List all lines in the material below that contain "lang".

------------

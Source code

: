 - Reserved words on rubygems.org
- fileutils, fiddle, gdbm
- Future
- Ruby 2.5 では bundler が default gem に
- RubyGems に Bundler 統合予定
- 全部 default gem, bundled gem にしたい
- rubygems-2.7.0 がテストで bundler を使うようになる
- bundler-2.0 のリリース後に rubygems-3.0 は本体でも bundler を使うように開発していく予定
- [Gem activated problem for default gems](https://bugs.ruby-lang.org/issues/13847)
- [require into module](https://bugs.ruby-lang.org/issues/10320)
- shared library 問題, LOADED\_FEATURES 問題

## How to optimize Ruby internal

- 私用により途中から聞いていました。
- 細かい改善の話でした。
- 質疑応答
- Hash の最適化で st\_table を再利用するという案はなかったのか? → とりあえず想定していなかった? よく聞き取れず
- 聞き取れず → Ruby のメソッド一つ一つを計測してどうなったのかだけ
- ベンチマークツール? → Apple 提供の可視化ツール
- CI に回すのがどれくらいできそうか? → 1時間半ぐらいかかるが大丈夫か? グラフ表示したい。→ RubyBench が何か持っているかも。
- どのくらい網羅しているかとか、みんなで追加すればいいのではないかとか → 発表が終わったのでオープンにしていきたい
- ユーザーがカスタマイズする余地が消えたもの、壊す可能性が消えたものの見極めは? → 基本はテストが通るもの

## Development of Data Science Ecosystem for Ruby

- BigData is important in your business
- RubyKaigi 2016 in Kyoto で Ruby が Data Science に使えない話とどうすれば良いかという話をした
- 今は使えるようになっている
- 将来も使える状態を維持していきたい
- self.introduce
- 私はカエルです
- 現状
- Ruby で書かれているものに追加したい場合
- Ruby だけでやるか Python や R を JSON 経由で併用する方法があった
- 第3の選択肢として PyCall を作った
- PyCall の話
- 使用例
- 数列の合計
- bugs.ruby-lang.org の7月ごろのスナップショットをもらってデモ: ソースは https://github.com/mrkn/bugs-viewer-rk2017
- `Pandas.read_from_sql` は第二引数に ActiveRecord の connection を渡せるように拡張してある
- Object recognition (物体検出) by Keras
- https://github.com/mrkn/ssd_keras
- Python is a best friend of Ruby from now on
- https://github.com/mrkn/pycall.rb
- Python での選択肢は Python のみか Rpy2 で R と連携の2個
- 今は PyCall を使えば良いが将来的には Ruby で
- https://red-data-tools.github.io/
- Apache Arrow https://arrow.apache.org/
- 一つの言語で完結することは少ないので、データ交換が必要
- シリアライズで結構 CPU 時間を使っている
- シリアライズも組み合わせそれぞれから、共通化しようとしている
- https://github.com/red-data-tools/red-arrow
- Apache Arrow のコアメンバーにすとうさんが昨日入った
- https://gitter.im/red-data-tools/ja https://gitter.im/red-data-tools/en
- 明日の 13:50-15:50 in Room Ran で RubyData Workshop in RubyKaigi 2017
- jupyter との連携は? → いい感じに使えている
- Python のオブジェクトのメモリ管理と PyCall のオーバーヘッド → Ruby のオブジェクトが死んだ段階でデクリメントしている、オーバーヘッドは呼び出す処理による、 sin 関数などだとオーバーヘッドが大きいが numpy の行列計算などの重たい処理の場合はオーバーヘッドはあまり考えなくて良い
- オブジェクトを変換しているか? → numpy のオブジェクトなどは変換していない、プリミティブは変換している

------------

**RESPONSE BOX:**
- [Gem activated problem for default gems](https://bugs.ruby-lang.org/issues/13847)
- [require into module](https://bugs.ruby-lang.org/issues/10320)
- bugs.ruby-lang.org の7月ごろのスナップショットをもらってデモ: ソースは https://github.com/mrkn/bugs-viewer-rk2017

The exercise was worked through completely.